The independent open source effort has ported the source code of Android 4.0.1 to work with tablets based on Advanced Micro Devices' low-power x86 chips code-named Brazos, which are typically used in netbooks and low-end laptops. Some AMD chips are being used in tablets such as MSI's WindPad 110W. The port means that tablets with Android 4.0 based on x86 chips could be on the horizon, but using AMD chips rather than Intel's.
[ Stay up to date on the latest news in information technology with InfoWorld's Today's Headlines: First Look newsletter. ]
Google released the source code for Android 4.0 earlier this month. However, most of the Android OS development has been centered around ARM processors, which are used in most smartphones and tablets today. The Samsung Galaxy Nexus smartphone with Android 4.0 has already been released in the U.K., and ARM-based device makers are promising upgrades on tablets and smartphones to Android 4.0 from Android 3.x "Honeycomb."
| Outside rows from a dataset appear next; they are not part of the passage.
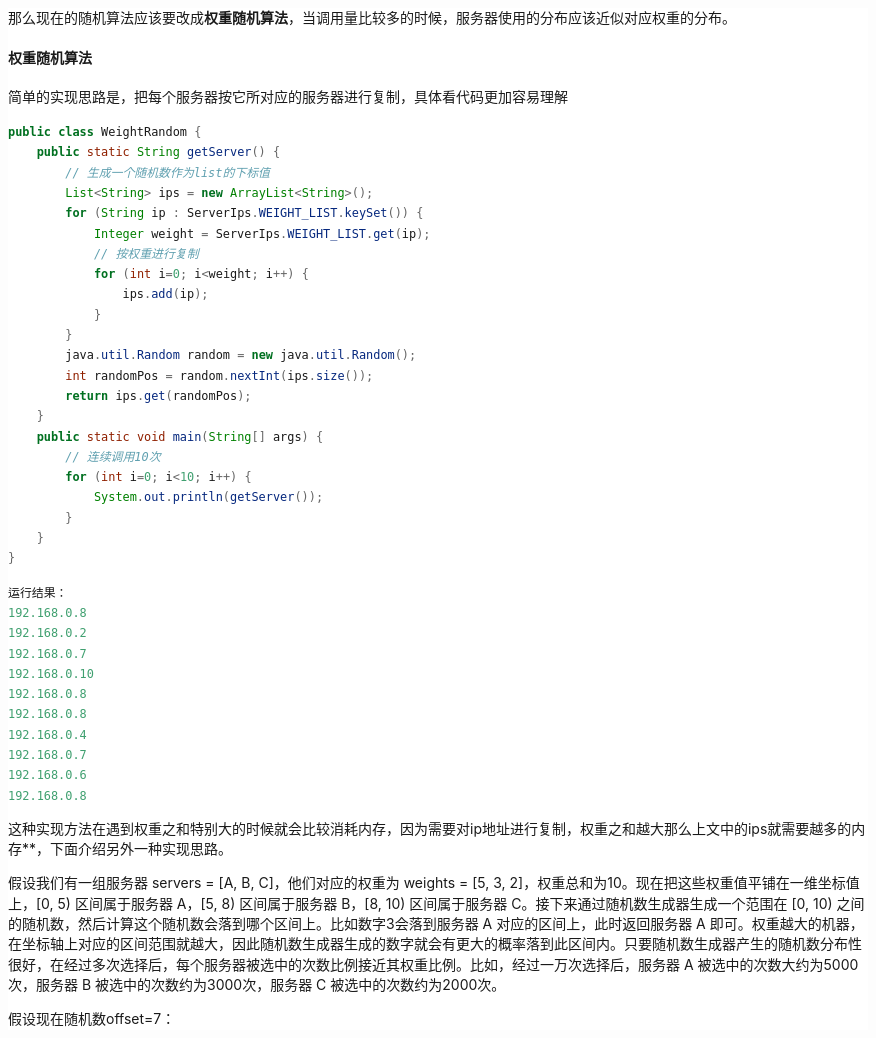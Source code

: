 那么现在的随机算法应该要改成**权重随机算法**，当调用量比较多的时候，服务器使用的分布应该近似对应权重的分布。

#### 权重随机算法

简单的实现思路是，把每个服务器按它所对应的服务器进行复制，具体看代码更加容易理解

```java
public class WeightRandom {
    public static String getServer() {
        // 生成一个随机数作为list的下标值
        List<String> ips = new ArrayList<String>();
        for (String ip : ServerIps.WEIGHT_LIST.keySet()) {
            Integer weight = ServerIps.WEIGHT_LIST.get(ip);
            // 按权重进行复制
            for (int i=0; i<weight; i++) {
                ips.add(ip);
            }
        }
        java.util.Random random = new java.util.Random();
        int randomPos = random.nextInt(ips.size());
        return ips.get(randomPos);
    }
    public static void main(String[] args) {
        // 连续调用10次
        for (int i=0; i<10; i++) {
            System.out.println(getServer());
        }
    }
}
```

```java
运行结果：
192.168.0.8
192.168.0.2
192.168.0.7
192.168.0.10
192.168.0.8
192.168.0.8
192.168.0.4
192.168.0.7
192.168.0.6
192.168.0.8
```



这种实现方法在遇到权重之和特别大的时候就会比较消耗内存，因为需要对ip地址进行复制，权重之和越大那么上文中的ips就需要越多的内存**，下面介绍另外一种实现思路。

假设我们有一组服务器 servers = [A, B, C]，他们对应的权重为 weights = [5, 3, 2]，权重总和为10。现在把这些权重值平铺在一维坐标值上，[0, 5) 区间属于服务器 A，[5, 8) 区间属于服务器 B，[8, 10) 区间属于服务器 C。接下来通过随机数生成器生成一个范围在 [0, 10) 之间的随机数，然后计算这个随机数会落到哪个区间上。比如数字3会落到服务器 A 对应的区间上，此时返回服务器 A 即可。权重越大的机器，在坐标轴上对应的区间范围就越大，因此随机数生成器生成的数字就会有更大的概率落到此区间内。只要随机数生成器产生的随机数分布性很好，在经过多次选择后，每个服务器被选中的次数比例接近其权重比例。比如，经过一万次选择后，服务器 A 被选中的次数大约为5000次，服务器 B 被选中的次数约为3000次，服务器 C 被选中的次数约为2000次。

假设现在随机数offset=7：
The open source port of Android 4.0.1 to x86 is still a work in progress. The source code, which is available for download on Android-x86.org, provides Wi-Fi, multitouch, and hardware graphics acceleration capabilities. It does not provide sound, camera, Ethernet networking, or hardware acceleration for Intel-based processors yet.
MIPS, a competitive processor architecture to both x86 and ARM, will also get Android 4.0 soon. A spokeswoman for MIPS Technologies, which licenses the architecture, earlier this month said the company was waiting for Google to open source the software so its engineers could port the OS.